As has often been the case in applications of this nature, counsel has relied heavily in his argument on the trade classifications and work done by the employees in question, together with the fact, as he argues, that they have clearly indicated their democratic wishes, by signing cards, to be separately represented by the applicant as their collective bargaining agent. As has been pointed out by the Board in previous cases, (see e.g. The Canadian Foundries & Forgings Limited Case (1961) C.C.H. Canadian Labour Law Reporter, ¶1 16,203, C.L.S. 76-753, and The Cooper & Beatty Limited Case, (1957) C.C.H. Canadian Labour Law Reporter, Transfer Binder 1955-59, ¶1 16.100, C.L.S. 76-581), these are not the only considerations for the application of the first part of section 6(2); if they were, every industrial or commercial undertaking and part thereof in which tradesmen were employed would, contrary to the intent and purpose of the section, be vulnerable to indiscriminate fragmentization into separate bargaining units.
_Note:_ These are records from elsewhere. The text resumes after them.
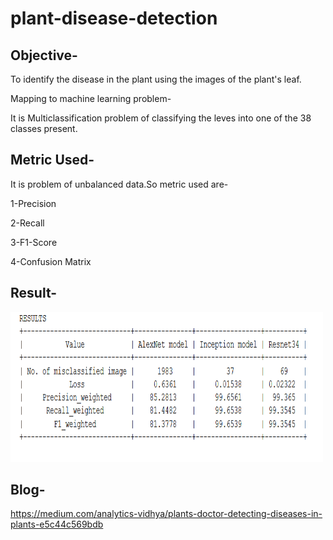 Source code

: # plant-disease-detection

## Objective-

To identify the disease in the plant using the images of the plant's leaf.

Mapping to machine learning problem- 

It is Multiclassification problem of classifying the leves into one of the 38 classes present.

## Metric Used-

It is problem of unbalanced data.So metric used are-

1-Precision

2-Recall

3-F1-Score

4-Confusion Matrix


## Result-
<p>
    <img src="Screenshot (66).png"  width="500" height="240" />
</p>

## Blog-

https://medium.com/analytics-vidhya/plants-doctor-detecting-diseases-in-plants-e5c44c569bdb
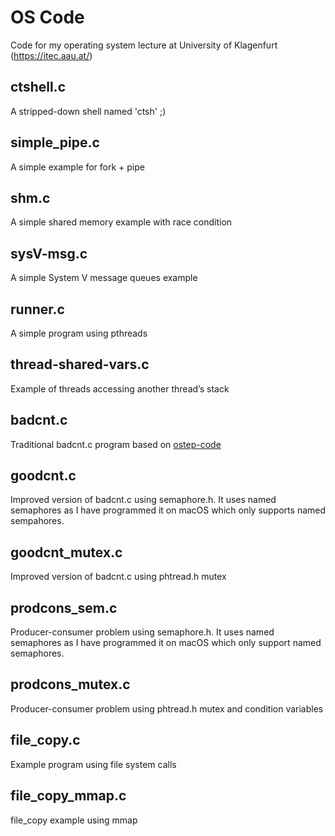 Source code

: # OS Code
Code for my operating system lecture at University of Klagenfurt (https://itec.aau.at/)

## ctshell.c
A stripped-down shell named 'ctsh' ;)

## simple_pipe.c
A simple example for fork + pipe

## shm.c
A simple shared memory example with race condition

## sysV-msg.c
A simple System V message queues example

## runner.c
A simple program using pthreads

## thread-shared-vars.c
Example of threads accessing another thread’s stack

## badcnt.c
Traditional badcnt.c program based on [ostep-code](https://github.com/remzi-arpacidusseau/ostep-code/tree/master/threads-intro)

## goodcnt.c
Improved version of badcnt.c using semaphore.h. It uses named semaphores as I have programmed it on macOS which only supports named sempahores.

## goodcnt_mutex.c
Improved version of badcnt.c using phtread.h mutex

## prodcons_sem.c
Producer-consumer problem using semaphore.h. It uses named semaphores as I have programmed it on macOS which only support named semaphores.

## prodcons_mutex.c
Producer-consumer problem using phtread.h mutex and condition variables

## file_copy.c
Example program using file system calls

## file_copy_mmap.c
file_copy example using mmap
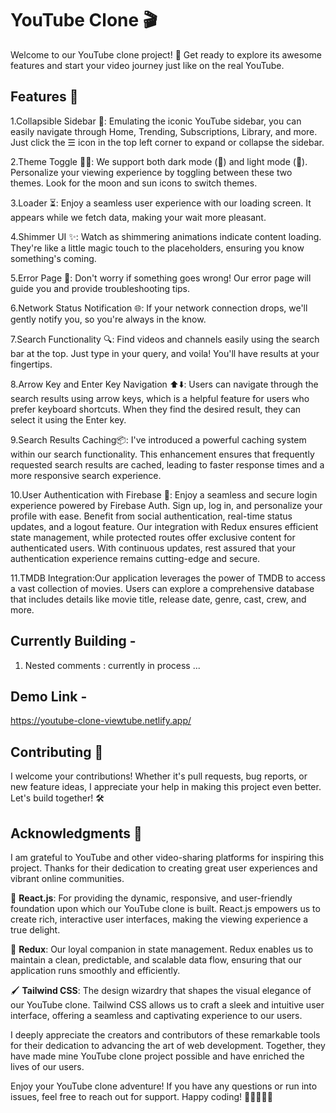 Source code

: # YouTube Clone 🎬

Welcome to our YouTube clone project! 🚀 Get ready to explore its awesome features and start your video journey just like on the real YouTube.

## Features 🌟

1.Collapsible Sidebar 📁: Emulating the iconic YouTube sidebar, you can easily navigate through Home, Trending, Subscriptions, Library, and more. Just click the ☰ icon in the top left corner to expand or collapse the sidebar.

2.Theme Toggle 🌙🔆: We support both dark mode (🌙) and light mode (🔆). Personalize your viewing experience by toggling between these two themes. Look for the moon and sun icons to switch themes.

3.Loader ⏳: Enjoy a seamless user experience with our loading screen. It appears while we fetch data, making your wait more pleasant.

4.Shimmer UI ✨: Watch as shimmering animations indicate content loading. They're like a little magic touch to the placeholders, ensuring you know something's coming.

5.Error Page 🚫: Don't worry if something goes wrong! Our error page will guide you and provide troubleshooting tips.

6.Network Status Notification 🌐: If your network connection drops, we'll gently notify you, so you're always in the know.

7.Search Functionality 🔍: Find videos and channels easily using the search bar at the top. Just type in your query, and voila! You'll have results at your fingertips.

8.Arrow Key and Enter Key Navigation ⬆️⬇️: Users can navigate through the search results using arrow keys, which is a helpful feature for users who prefer keyboard shortcuts. When they find the desired result, they can select it using the Enter key.

9.Search Results Caching📦: I've introduced a powerful caching system within our search functionality. This enhancement ensures that frequently requested search results are cached, leading to faster response times and a more responsive search experience.

10.User Authentication with Firebase 🔐: Enjoy a seamless and secure login experience powered by Firebase Auth. Sign up, log in, and personalize your profile with ease. Benefit from social authentication, real-time status updates, and a logout feature. Our integration with Redux ensures efficient state management, while protected routes offer exclusive content for authenticated users. With continuous updates, rest assured that your authentication experience remains cutting-edge and secure.

11.TMDB Integration:Our application leverages the power of TMDB to access a vast collection of movies. Users can explore a comprehensive database that includes details like movie title, release date, genre, cast, crew, and more.

## Currently Building - 


1. Nested comments : currently in process ...


## Demo Link - 
https://youtube-clone-viewtube.netlify.app/

## Contributing 🤝

I  welcome your contributions! Whether it's pull requests, bug reports, or new feature ideas, I  appreciate your help in making this project even better. Let's build together! 🛠️


## Acknowledgments 🙏

I am  grateful to YouTube and other video-sharing platforms for inspiring this project. Thanks for their dedication to creating great user experiences and vibrant online communities.

🚀 **React.js**: For providing the dynamic, responsive, and user-friendly foundation upon which our YouTube clone is built. React.js empowers us to create rich, interactive user interfaces, making the viewing experience a true delight.

🌟 **Redux**: Our loyal companion in state management. Redux enables us to maintain a clean, predictable, and scalable data flow, ensuring that our application runs smoothly and efficiently.

🖌️ **Tailwind CSS**: The design wizardry that shapes the visual elegance of our YouTube clone. Tailwind CSS allows us to craft a sleek and intuitive user interface, offering a seamless and captivating experience to our users.



I  deeply appreciate the creators and contributors of these remarkable tools for their dedication to advancing the art of web development. Together, they have made mine YouTube clone project possible and have enriched the lives of our users.

Enjoy your YouTube clone adventure! If you have any questions or run into issues, feel free to reach out for support. Happy coding! 🎉👩‍💻👨‍💻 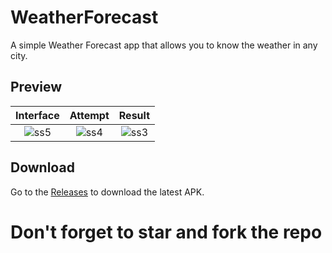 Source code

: # WeatherForecast
A simple Weather Forecast app that allows you to know the weather in any city.

## Preview

Interface|Attempt|Result
:-----:|:-------------------------------:|:-----------:|
![ss5](https://user-images.githubusercontent.com/117936126/228885136-3d0d781f-744e-42dc-8d32-605ccf6fa524.jpg)|![ss4](https://user-images.githubusercontent.com/117936126/228891004-f1f2af4e-6d8d-4339-8e16-15ab541e8760.jpg)|![ss3](https://user-images.githubusercontent.com/117936126/228891973-62f10188-3841-4b81-bc31-92f5026cd037.jpg)


## Download

Go to the [Releases](https://github.com/mayank4singh/WeatherForecast/releases/tag/v1.0) to download the latest APK.

# Don't forget to star and fork the repo
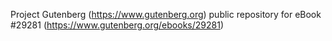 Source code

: Project Gutenberg (https://www.gutenberg.org) public repository for eBook #29281 (https://www.gutenberg.org/ebooks/29281)
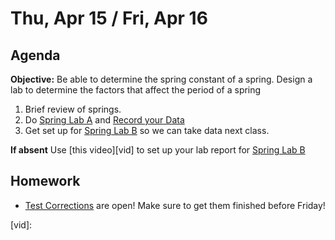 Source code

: Thu, Apr 15 / Fri, Apr 16
==================

Agenda
---------
**Objective:** Be able to determine the spring constant of a spring.  Design a lab to determine the factors that affect the period of a spring

1. Brief review of springs.
2. Do [Spring Lab A][lab-A] and [Record your Data][data]
3. Get set up for [Spring Lab B][lab-B] so we can take data next class.


**If absent**  Use [this video][vid] to set up your lab report for [Spring Lab B][lab-B]


Homework 
-------------
- [Test Corrections][correct] are open!  Make sure to get them finished before Friday!

[correct]: https://avon.schoology.com/assignment/4835420000/
[4/13]: https://avon.schoology.com/assignment/4858310642/
[lab-A]: https://avon.schoology.com/course/2624603689/materials/gp/4859615315
[data]: https://avoncsc-my.sharepoint.com/:x:/g/personal/zjrohrbach_avon-schools_org/EbtSgAQjq21NgYTkEgo9T60BuFAVKdx9iyCF2k5xgej8HQ?e=OO2iCB
[lab-B]: https://avon.schoology.com/course/2624603689/materials/gp/4866274196
[vid]: 

<!--stackedit_data:
eyJoaXN0b3J5IjpbLTU1ODQ2MDM1OSwtODAzNjAzMTcxLDg5Nj
gwMDM5MiwxMTk3OTMwNzA1LDg5MDY2MTQyOSwxMDIzMDUzMDU1
LC0xNTA1MzU5NDQ4LC0xMzg4ODgwNzM2LC0xNDg3MTI2MjM5LC
0yMDY0MTQwNjY2LDEyNzQxNTIxODMsLTIwNjM0NjY4MzQsLTE4
ODg0ODYzNiwtNTEyODU0MjA4LC0xOTY1MDQwMDU1LC0zMTg2OD
A3MjYsMTU5ODgxNTIzOCwxMTg3OTI1OTM2LDcwMjM5NDkyOCw2
MjkyMzc3Nl19
--> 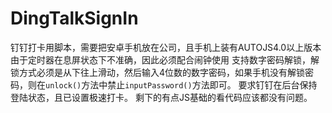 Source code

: # DingTalkSignIn
钉钉打卡用脚本，需要把安卓手机放在公司，且手机上装有AUTOJS4.0以上版本
由于定时器在息屏状态下不准确，因此必须配合闹钟使用
支持数字密码解锁，解锁方式必须是从下往上滑动，然后输入4位数的数字密码，如果手机没有解锁密码，则在`unlock()`方法中禁止`inputPassword()`方法即可。
要求钉钉在后台保持登陆状态，且已设置极速打卡。
剩下的有点JS基础的看代码应该都没有问题。
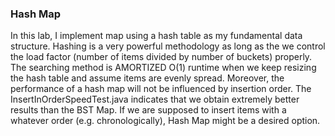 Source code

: ### Hash Map
In this lab, I implement map using a hash table as my fundamental data structure. Hashing is a very powerful methodology as long as the
we control the load factor (number of items divided by number of buckets) properly. The searching method is AMORTIZED O(1) runtime when we
keep resizing the hash table and assume items are evenly spread. Moreover, the performance of a hash map will not be influenced by insertion
order. The InsertInOrderSpeedTest.java indicates that we obtain extremely better results than the BST Map. If we are supposed to insert items
with a whatever order (e.g. chronologically), Hash Map might be a desired option.
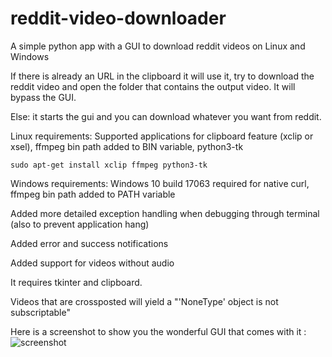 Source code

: # reddit-video-downloader
A simple python app with a GUI to download reddit videos on Linux and Windows

If there is already an URL in the clipboard it will use it, try to download the reddit video and open the folder that contains the output video. It will bypass the GUI.

Else: it starts the gui and you can download whatever you want from reddit.

Linux requirements: Supported applications for clipboard feature (xclip or xsel), ffmpeg bin path added to BIN variable, python3-tk

`sudo apt-get install xclip ffmpeg python3-tk`

Windows requirements: Windows 10 build 17063 required for native curl, ffmpeg bin path added to PATH variable

Added more detailed exception handling when debugging through terminal (also to prevent application hang)

Added error and success notifications

Added support for videos without audio

It requires tkinter and clipboard.

Videos that are crossposted will yield a "'NoneType' object is not subscriptable"

Here is a screenshot to show you the wonderful GUI that comes with it :
![screenshot](https://i.imgur.com/NOkrFTZ.png)
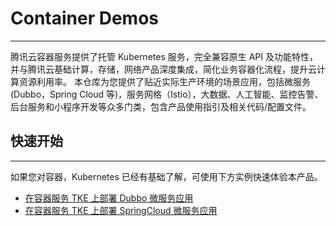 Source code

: # Container Demos
---

腾讯云容器服务提供了托管 Kubernetes 服务，完全兼容原生 API 及功能特性，并与腾讯云基础计算，存储，网络产品深度集成，简化业务容器化流程，提升云计算资源利用率。
本仓库为您提供了贴近实际生产环境的场景应用，包括微服务(Dubbo，Spring Cloud 等)，服务网格（Istio），大数据、人工智能、监控告警、后台服务和小程序开发等众多门类，包含产品使用指引及相关代码/配置文件。

## 快速开始
--- 
如果您对容器，Kubernetes 已经有基础了解，可使用下方实例快速体验本产品。
- [在容器服务 TKE 上部署 Dubbo 微服务应用](https://github.com/TencentCloud/container-demo/tree/main/dubbo-on-tke)
- [在容器服务 TKE 上部署 SpringCloud 微服务应用](https://github.com/TencentCloud/container-demo/tree/main/springcloud-on-tke)

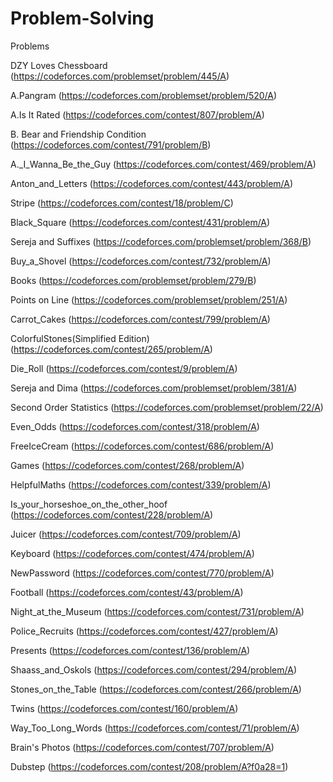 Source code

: # Problem-Solving
Problems

DZY Loves Chessboard (https://codeforces.com/problemset/problem/445/A)

A.Pangram (https://codeforces.com/problemset/problem/520/A)

A.Is It Rated (https://codeforces.com/contest/807/problem/A)

B. Bear and Friendship Condition (https://codeforces.com/contest/791/problem/B)

A._I_Wanna_Be_the_Guy (https://codeforces.com/contest/469/problem/A)

Anton_and_Letters (https://codeforces.com/contest/443/problem/A)

Stripe  (https://codeforces.com/contest/18/problem/C)

Black_Square (https://codeforces.com/contest/431/problem/A)

Sereja and Suffixes (https://codeforces.com/problemset/problem/368/B)

Buy_a_Shovel (https://codeforces.com/contest/732/problem/A)

Books (https://codeforces.com/problemset/problem/279/B)

Points on Line (https://codeforces.com/problemset/problem/251/A)

Carrot_Cakes (https://codeforces.com/contest/799/problem/A)

ColorfulStones(Simplified Edition)  (https://codeforces.com/contest/265/problem/A)

Die_Roll (https://codeforces.com/contest/9/problem/A)

Sereja and Dima (https://codeforces.com/problemset/problem/381/A)

Second Order Statistics (https://codeforces.com/problemset/problem/22/A)

Even_Odds (https://codeforces.com/contest/318/problem/A)

FreeIceCream (https://codeforces.com/contest/686/problem/A)

Games (https://codeforces.com/contest/268/problem/A)

HelpfulMaths (https://codeforces.com/contest/339/problem/A)

Is_your_horseshoe_on_the_other_hoof (https://codeforces.com/contest/228/problem/A)

Juicer (https://codeforces.com/contest/709/problem/A)

Keyboard (https://codeforces.com/contest/474/problem/A)

NewPassword (https://codeforces.com/contest/770/problem/A)

Football (https://codeforces.com/contest/43/problem/A)

Night_at_the_Museum (https://codeforces.com/contest/731/problem/A)

Police_Recruits (https://codeforces.com/contest/427/problem/A)

Presents (https://codeforces.com/contest/136/problem/A)

Shaass_and_Oskols  (https://codeforces.com/contest/294/problem/A)

Stones_on_the_Table (https://codeforces.com/contest/266/problem/A)

Twins  (https://codeforces.com/contest/160/problem/A)

Way_Too_Long_Words (https://codeforces.com/contest/71/problem/A)

Brain's Photos (https://codeforces.com/contest/707/problem/A)

Dubstep (https://codeforces.com/contest/208/problem/A?f0a28=1)

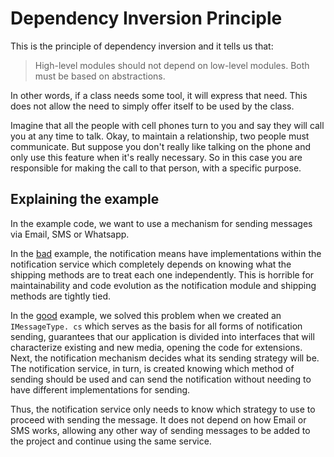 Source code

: # Dependency Inversion Principle

This is the principle of dependency inversion and it tells us that:

> High-level modules should not depend on low-level modules. Both must be based on abstractions.

In other words, if a class needs some tool, it will express that need. This does not allow the need to simply offer itself to be used by the class.

Imagine that all the people with cell phones turn to you and say they will call you at any time to talk. Okay, to maintain a relationship, two people must communicate. But suppose you don't really like talking on the phone and only use this feature when it's really necessary. So in this case you are responsible for making the call to that person, with a specific purpose.

## Explaining the example

In the example code, we want to use a mechanism for sending messages via Email, SMS or Whatsapp.

In the [bad](https://github.com/ehsandarvishi2003/SOLID-Principles-In-CSharp-2024/tree/master/DIP.Dependency%20Inversion%20Principle/Bad) example, the notification means have implementations within the notification service which completely depends on knowing what the shipping methods are to treat each one independently. This is horrible for maintainability and code evolution as the notification module and shipping methods are tightly tied.

In the [good](https://github.com/ehsandarvishi2003/SOLID-Principles-In-CSharp-2024/tree/master/DIP.Dependency%20Inversion%20Principle/Good) example, we solved this problem when we created an `IMessageType. cs` which serves as the basis for all forms of notification sending, guarantees that our application is divided into interfaces that will characterize existing and new media, opening the code for extensions.
Next, the notification mechanism decides what its sending strategy will be. The notification service, in turn, is created knowing which method of sending should be used and can send the notification without needing to have different implementations for sending.

Thus, the notification service only needs to know which strategy to use to proceed with sending the message. It does not depend on how Email or SMS works, allowing any other way of sending messages to be added to the project and continue using the same service. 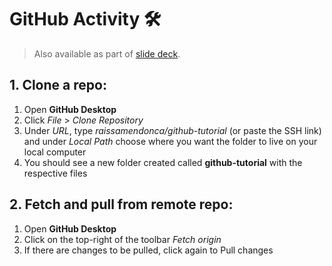 # GitHub Activity 🛠️

> Also available as part of [slide deck](https://ksuprod-my.sharepoint.com/:p:/g/personal/rmarques_kent_edu/EZAmHw_xuFZPjNwK3d8eZawBPEjjnRHovxuvr3Y0vhjTFg?e=k7l7RW&nav=eyJzSWQiOjI2NCwiY0lkIjozOTM3MTUyODU4fQ).

## 1. Clone a repo:
1. Open **GitHub Desktop**
2. Click _File_ > _Clone Repository_
3. Under _URL_, type _raissamendonca/github-tutorial_ (or paste the SSH link) and under _Local Path_ choose where you want the folder to live on your local computer
4. You should see a new folder created called **github-tutorial** with the respective files

## 2. Fetch and pull from remote repo:
1. Open **GitHub Desktop**
2. Click on the top-right of the toolbar _Fetch origin_
3. If there are changes to be pulled, click again to Pull changes
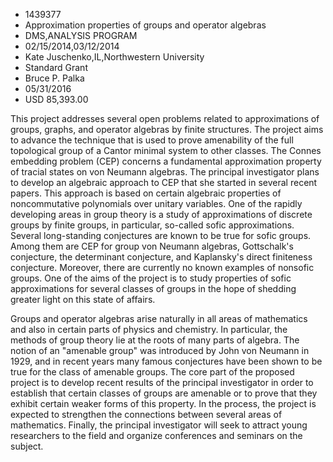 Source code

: 
* 1439377
* Approximation properties of groups and operator algebras
* DMS,ANALYSIS PROGRAM
* 02/15/2014,03/12/2014
* Kate Juschenko,IL,Northwestern University
* Standard Grant
* Bruce P. Palka
* 05/31/2016
* USD 85,393.00

This project addresses several open problems related to approximations of
groups, graphs, and operator algebras by finite structures. The project aims to
advance the technique that is used to prove amenability of the full topological
group of a Cantor minimal system to other classes. The Connes embedding problem
(CEP) concerns a fundamental approximation property of tracial states on von
Neumann algebras. The principal investigator plans to develop an algebraic
approach to CEP that she started in several recent papers. This approach is
based on certain algebraic properties of noncommutative polynomials over unitary
variables. One of the rapidly developing areas in group theory is a study of
approximations of discrete groups by finite groups, in particular, so-called
sofic approximations. Several long-standing conjectures are known to be true for
sofic groups. Among them are CEP for group von Neumann algebras, Gottschalk's
conjecture, the determinant conjecture, and Kaplansky's direct finiteness
conjecture. Moreover, there are currently no known examples of nonsofic groups.
One of the aims of the project is to study properties of sofic approximations
for several classes of groups in the hope of shedding greater light on this
state of affairs.

Groups and operator algebras arise naturally in all areas of mathematics and
also in certain parts of physics and chemistry. In particular, the methods of
group theory lie at the roots of many parts of algebra. The notion of an
"amenable group" was introduced by John von Neumann in 1929, and in recent years
many famous conjectures have been shown to be true for the class of amenable
groups. The core part of the proposed project is to develop recent results of
the principal investigator in order to establish that certain classes of groups
are amenable or to prove that they exhibit certain weaker forms of this
property. In the process, the project is expected to strengthen the connections
between several areas of mathematics. Finally, the principal investigator will
seek to attract young researchers to the field and organize conferences and
seminars on the subject.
The principles and requirements of proof of a bargaining history enunciated and applied from time to time by this Board in dealing with cases affected by the section are to be found in the following, among other cases, The Cooper & Beatty Limited Case, ibid; The Firestone Tire & Rubber Company of Canada Limited Case, ibid; The Telfer Paper Box Case, ibid; Art Wire & Iron Company Case, (1954) C.C.H. Canadian Labour Law Reporter, Transfer Binder 1949-54, ¶1 17,080, C.L.S. 76-437; Brockville Genera/Hospital, (1957) C.C.H. ibid,'¶1 16,061, C.L.S. 76-543; St. Mary's General Hospital (Kitchener), O.L.R.B. Monthly Report, February, 1963, p. 496; Kent Tile & Marble Co. Case, (1961) C.C.H. Canadian Labour Law Reporter, ¶1 16,204, C.L.S. 76-756; Canadian Foundaries & Forgings Limited Case, ibid, etc.).
On the basis of the principles which this Board has applied in the past in cases of this nature, we are compelled to find on the evidence placed before us that the applicant has failed to bring itself within the provisions of the first part of section 6(2) of the Act.
The Board accordingly finds that the applicant has not established the requirements for a "craft" unit, and that the unit sought by the applicant is not appropriate in the present case. At the very least a non-office unit including both the Sports Complex and the Parks and Recreation Department would be necessary and appropriate, and more likely including the Public Works Department as well.
Based on all of the evidence before it, the Board is satisfied that less than forty-five per cent of the employees of the respondent in the bargaining unit at the time the application was made were members of the applicant on November 18, 1981, the terminal date fixed for this application and the date which the Board determines, under section 103(2)(j) of the Labour Relations Act, to be the time for the purpose of ascertaining membership under section 7(1) of the said Act.
The application is therefore dismissed.